The design of floating point arithmetic circuits and algorithms is strongly influenced by the provisions of ANSI/IEEE Standard No. 754-1985. It is desirable to design such circuits and algorithms to produce results which comply with all of the provisions of this standard, under all conditions of operation. For example IBM Technical Disclosure Bulletin, Vol. 30, No. 7, December 1987 (pages 276-278) discloses a method for producing an exact remainder, as defined in the standard, wherein the method is independent of the size of the argument. However, the paper does not specifically deal with the detection of an exact or inexact result, and therefore does not entirely respond to the requirement of the IEEE standard.
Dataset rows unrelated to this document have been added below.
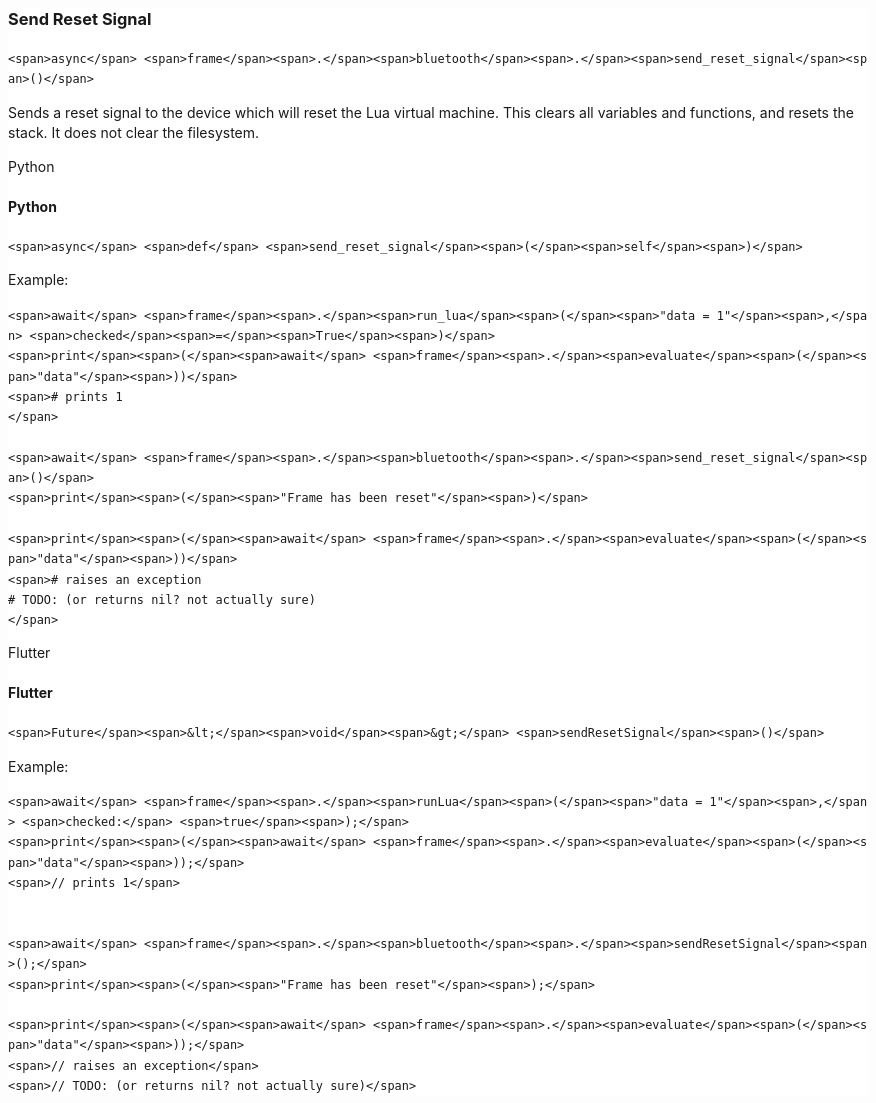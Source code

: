 ### Send Reset Signal

```
<span>async</span> <span>frame</span><span>.</span><span>bluetooth</span><span>.</span><span>send_reset_signal</span><span>()</span>
```

Sends a reset signal to the device which will reset the Lua virtual machine. This clears all variables and functions, and resets the stack. It does not clear the filesystem.

Python

#### Python

```
<span>async</span> <span>def</span> <span>send_reset_signal</span><span>(</span><span>self</span><span>)</span>
```

Example:

```
<span>await</span> <span>frame</span><span>.</span><span>run_lua</span><span>(</span><span>"data = 1"</span><span>,</span> <span>checked</span><span>=</span><span>True</span><span>)</span>
<span>print</span><span>(</span><span>await</span> <span>frame</span><span>.</span><span>evaluate</span><span>(</span><span>"data"</span><span>))</span>
<span># prints 1
</span>

<span>await</span> <span>frame</span><span>.</span><span>bluetooth</span><span>.</span><span>send_reset_signal</span><span>()</span>
<span>print</span><span>(</span><span>"Frame has been reset"</span><span>)</span>

<span>print</span><span>(</span><span>await</span> <span>frame</span><span>.</span><span>evaluate</span><span>(</span><span>"data"</span><span>))</span>
<span># raises an exception
# TODO: (or returns nil? not actually sure)
</span>
```
Flutter

#### Flutter

```
<span>Future</span><span>&lt;</span><span>void</span><span>&gt;</span> <span>sendResetSignal</span><span>()</span>
```

Example:

```
<span>await</span> <span>frame</span><span>.</span><span>runLua</span><span>(</span><span>"data = 1"</span><span>,</span> <span>checked:</span> <span>true</span><span>);</span>
<span>print</span><span>(</span><span>await</span> <span>frame</span><span>.</span><span>evaluate</span><span>(</span><span>"data"</span><span>));</span>
<span>// prints 1</span>


<span>await</span> <span>frame</span><span>.</span><span>bluetooth</span><span>.</span><span>sendResetSignal</span><span>();</span>
<span>print</span><span>(</span><span>"Frame has been reset"</span><span>);</span>

<span>print</span><span>(</span><span>await</span> <span>frame</span><span>.</span><span>evaluate</span><span>(</span><span>"data"</span><span>));</span>
<span>// raises an exception</span>
<span>// TODO: (or returns nil? not actually sure)</span>
```

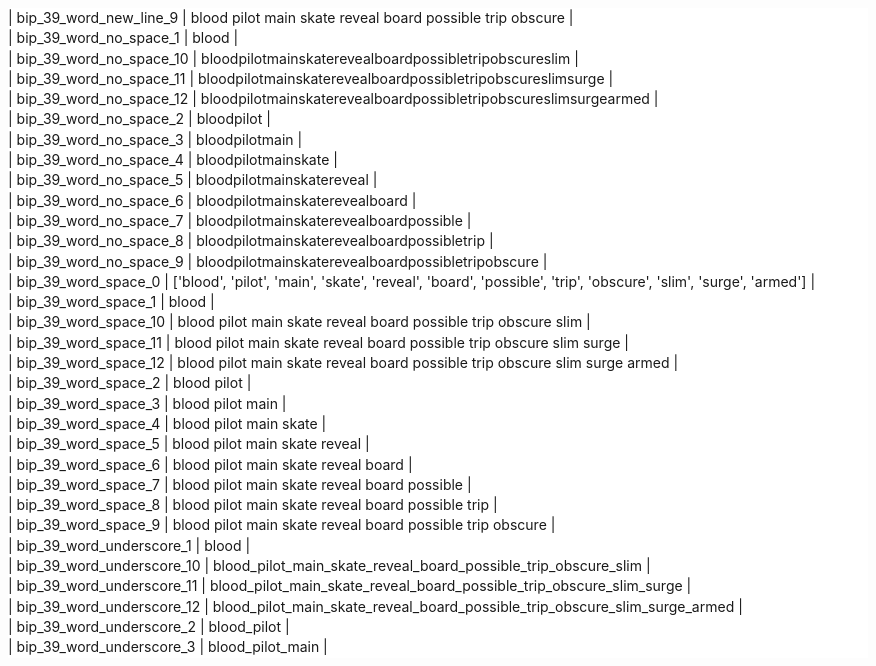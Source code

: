 | bip_39_word_new_line_9 | blood
pilot
main
skate
reveal
board
possible
trip
obscure |  
| bip_39_word_no_space_1 | blood |  
| bip_39_word_no_space_10 | bloodpilotmainskaterevealboardpossibletripobscureslim |  
| bip_39_word_no_space_11 | bloodpilotmainskaterevealboardpossibletripobscureslimsurge |  
| bip_39_word_no_space_12 | bloodpilotmainskaterevealboardpossibletripobscureslimsurgearmed |  
| bip_39_word_no_space_2 | bloodpilot |  
| bip_39_word_no_space_3 | bloodpilotmain |  
| bip_39_word_no_space_4 | bloodpilotmainskate |  
| bip_39_word_no_space_5 | bloodpilotmainskatereveal |  
| bip_39_word_no_space_6 | bloodpilotmainskaterevealboard |  
| bip_39_word_no_space_7 | bloodpilotmainskaterevealboardpossible |  
| bip_39_word_no_space_8 | bloodpilotmainskaterevealboardpossibletrip |  
| bip_39_word_no_space_9 | bloodpilotmainskaterevealboardpossibletripobscure |  
| bip_39_word_space_0 | ['blood', 'pilot', 'main', 'skate', 'reveal', 'board', 'possible', 'trip', 'obscure', 'slim', 'surge', 'armed'] |  
| bip_39_word_space_1 | blood |  
| bip_39_word_space_10 | blood pilot main skate reveal board possible trip obscure slim |  
| bip_39_word_space_11 | blood pilot main skate reveal board possible trip obscure slim surge |  
| bip_39_word_space_12 | blood pilot main skate reveal board possible trip obscure slim surge armed |  
| bip_39_word_space_2 | blood pilot |  
| bip_39_word_space_3 | blood pilot main |  
| bip_39_word_space_4 | blood pilot main skate |  
| bip_39_word_space_5 | blood pilot main skate reveal |  
| bip_39_word_space_6 | blood pilot main skate reveal board |  
| bip_39_word_space_7 | blood pilot main skate reveal board possible |  
| bip_39_word_space_8 | blood pilot main skate reveal board possible trip |  
| bip_39_word_space_9 | blood pilot main skate reveal board possible trip obscure |  
| bip_39_word_underscore_1 | blood |  
| bip_39_word_underscore_10 | blood_pilot_main_skate_reveal_board_possible_trip_obscure_slim |  
| bip_39_word_underscore_11 | blood_pilot_main_skate_reveal_board_possible_trip_obscure_slim_surge |  
| bip_39_word_underscore_12 | blood_pilot_main_skate_reveal_board_possible_trip_obscure_slim_surge_armed |  
| bip_39_word_underscore_2 | blood_pilot |  
| bip_39_word_underscore_3 | blood_pilot_main |  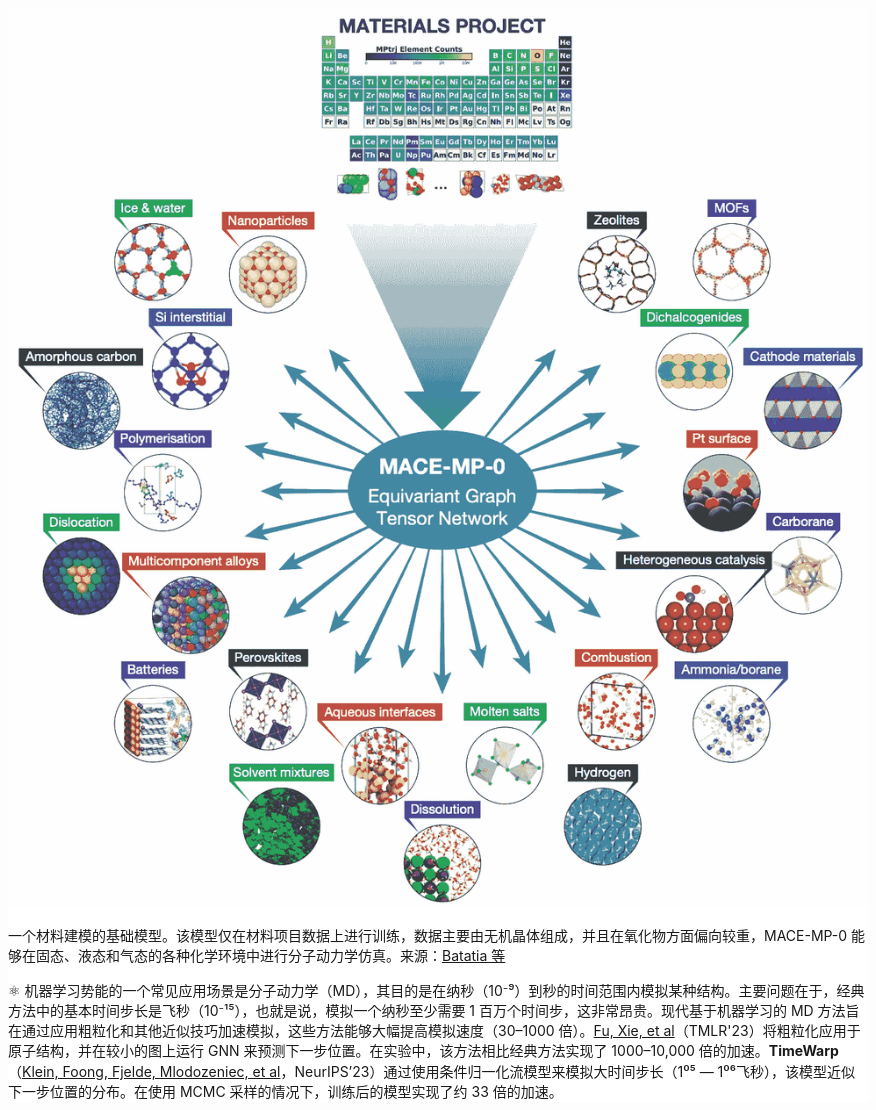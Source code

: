 ![](img/82a368628516ed1fc271de109838f4e3.png)

一个材料建模的基础模型。该模型仅在材料项目数据上进行训练，数据主要由无机晶体组成，并且在氧化物方面偏向较重，MACE-MP-0 能够在固态、液态和气态的各种化学环境中进行分子动力学仿真。来源：[Batatia 等](https://arxiv.org/abs/2401.00096)

⚛️ 机器学习势能的一个常见应用场景是分子动力学（MD），其目的是在纳秒（10ᐨ⁹）到秒的时间范围内模拟某种结构。主要问题在于，经典方法中的基本时间步长是飞秒（10ᐨ¹⁵），也就是说，模拟一个纳秒至少需要 1 百万个时间步，这非常昂贵。现代基于机器学习的 MD 方法旨在通过应用粗粒化和其他近似技巧加速模拟，这些方法能够大幅提高模拟速度（30–1000 倍）。[Fu, Xie, et al](https://openreview.net/forum?id=y8RZoPjEUl)（TMLR'23）将粗粒化应用于原子结构，并在较小的图上运行 GNN 来预测下一步位置。在实验中，该方法相比经典方法实现了 1000–10,000 倍的加速。**TimeWarp**（[Klein, Foong, Fjelde, Mlodozeniec, et al](https://arxiv.org/abs/2302.01170)，NeurIPS’23）通过使用条件归一化流模型来模拟大时间步长（1⁰⁵ — 1⁰⁶飞秒），该模型近似下一步位置的分布。在使用 MCMC 采样的情况下，训练后的模型实现了约 33 倍的加速。
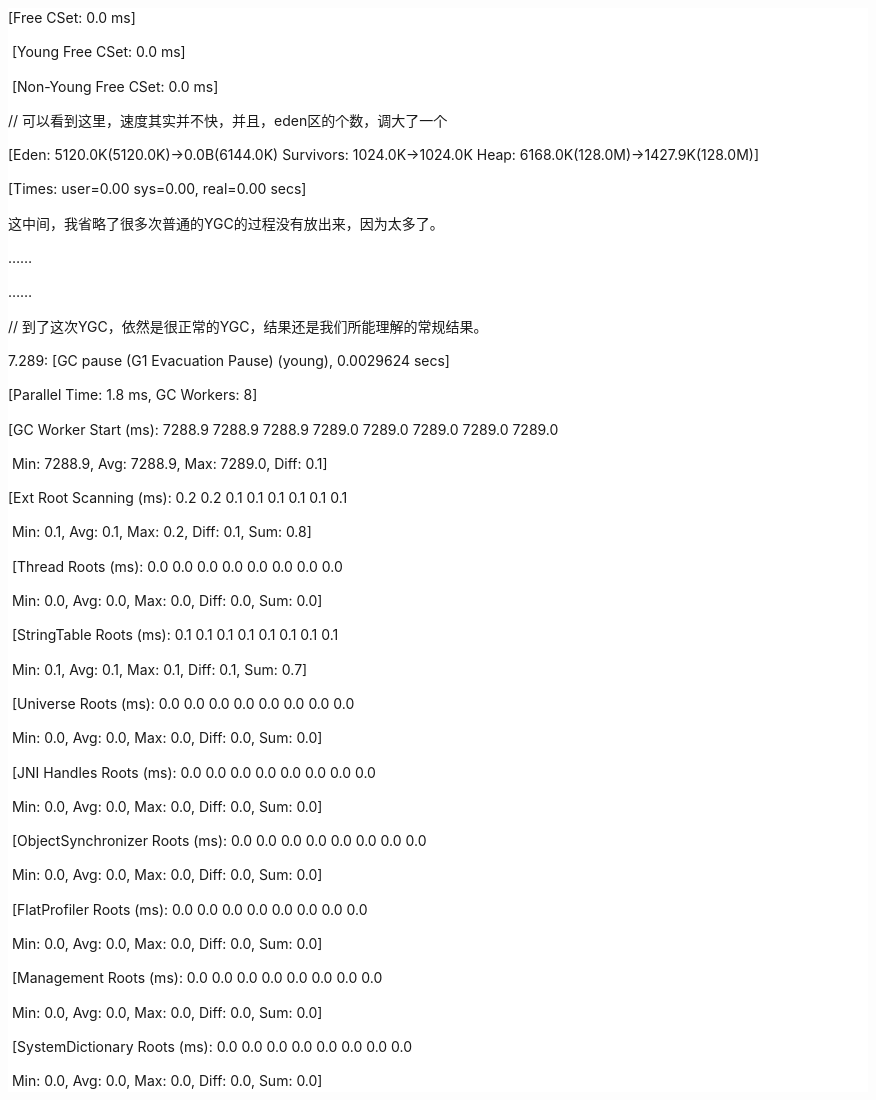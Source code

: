    [Free CSet: 0.0 ms]

​     [Young Free CSet: 0.0 ms]

​     [Non-Young Free CSet: 0.0 ms]

// 可以看到这里，速度其实并不快，并且，eden区的个数，调大了一个

  [Eden: 5120.0K(5120.0K)->0.0B(6144.0K) Survivors: 1024.0K->1024.0K Heap: 6168.0K(128.0M)->1427.9K(128.0M)]

 [Times: user=0.00 sys=0.00, real=0.00 secs]

这中间，我省略了很多次普通的YGC的过程没有放出来，因为太多了。

……

……

// 到了这次YGC，依然是很正常的YGC，结果还是我们所能理解的常规结果。

7.289: [GC pause (G1 Evacuation Pause) (young), 0.0029624 secs]

  [Parallel Time: 1.8 ms, GC Workers: 8]

   [GC Worker Start (ms): 7288.9 7288.9 7288.9 7289.0 7289.0 7289.0 7289.0 7289.0

​    Min: 7288.9, Avg: 7288.9, Max: 7289.0, Diff: 0.1]

   [Ext Root Scanning (ms): 0.2 0.2 0.1 0.1 0.1 0.1 0.1 0.1

​    Min: 0.1, Avg: 0.1, Max: 0.2, Diff: 0.1, Sum: 0.8]

​     [Thread Roots (ms): 0.0 0.0 0.0 0.0  0.0 0.0 0.0 0.0

​     Min: 0.0, Avg: 0.0, Max: 0.0, Diff: 0.0, Sum: 0.0]

​     [StringTable Roots (ms): 0.1 0.1 0.1 0.1 0.1 0.1 0.1 0.1

​     Min: 0.1, Avg: 0.1, Max: 0.1, Diff: 0.1, Sum: 0.7]

​     [Universe Roots (ms): 0.0 0.0 0.0 0.0 0.0 0.0 0.0 0.0

​     Min: 0.0, Avg: 0.0, Max: 0.0, Diff: 0.0, Sum: 0.0]

​     [JNI Handles Roots (ms): 0.0 0.0 0.0 0.0 0.0 0.0 0.0 0.0

​     Min: 0.0, Avg: 0.0, Max: 0.0, Diff: 0.0, Sum: 0.0]

​     [ObjectSynchronizer Roots (ms): 0.0 0.0 0.0 0.0 0.0 0.0 0.0 0.0

​     Min: 0.0, Avg: 0.0, Max: 0.0, Diff: 0.0, Sum: 0.0]

​     [FlatProfiler Roots (ms): 0.0 0.0 0.0 0.0 0.0 0.0 0.0 0.0

​     Min: 0.0, Avg: 0.0, Max: 0.0, Diff: 0.0, Sum: 0.0]

​     [Management Roots (ms): 0.0 0.0 0.0 0.0 0.0 0.0 0.0 0.0

​     Min: 0.0, Avg: 0.0, Max: 0.0, Diff: 0.0, Sum: 0.0]

​     [SystemDictionary Roots (ms): 0.0 0.0 0.0 0.0 0.0 0.0 0.0 0.0

​     Min: 0.0, Avg: 0.0, Max: 0.0, Diff: 0.0, Sum: 0.0]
U.S. Pat. No. 3,852,581, issued Dec. 3, 1974, discloses a method and apparatus for performing a non-restoring division algorithm wherein two quotient bits are generated simultaneously during each addition cycle. A multiple of the divisor to be subtracted from four times the remainder for the succeeding cycle is selected concurrently with the remainder developed as the result of subtraction. A table and decoder are used to examine the magnitudes of the remainder in the divisor to predict this multiplication factor which may also be developed tentatively into the two bit quotient. A correction may be made to the tentative quotient as a result of the adder operation, the corrected quotient being entered into the quotient register. The patent does not disclose a solution to the problem of dealing with the ultimate remainder, detecting whether a result is exact or inexact, or rounding the final quotient.
It is a principal object of the present invention to provide an apparatus for floating point divide operations, wholly in conformance with ANSI/IEEE Standard No. 754-1985.
It is a further object of the present invention to provide an apparatus for performing floating point division operations wherein the quotient result may be properly rounded in accordance with ANSI/IEEE Standard No. 754-1985, and wherein the "inexact result" condition is properly indicated in conformance with the standard.
It is a further object of the present invention to provide an apparatus for holding multipliers which, when applied to divisors, accurately produces a quotient and remainder result which conforms to the standard.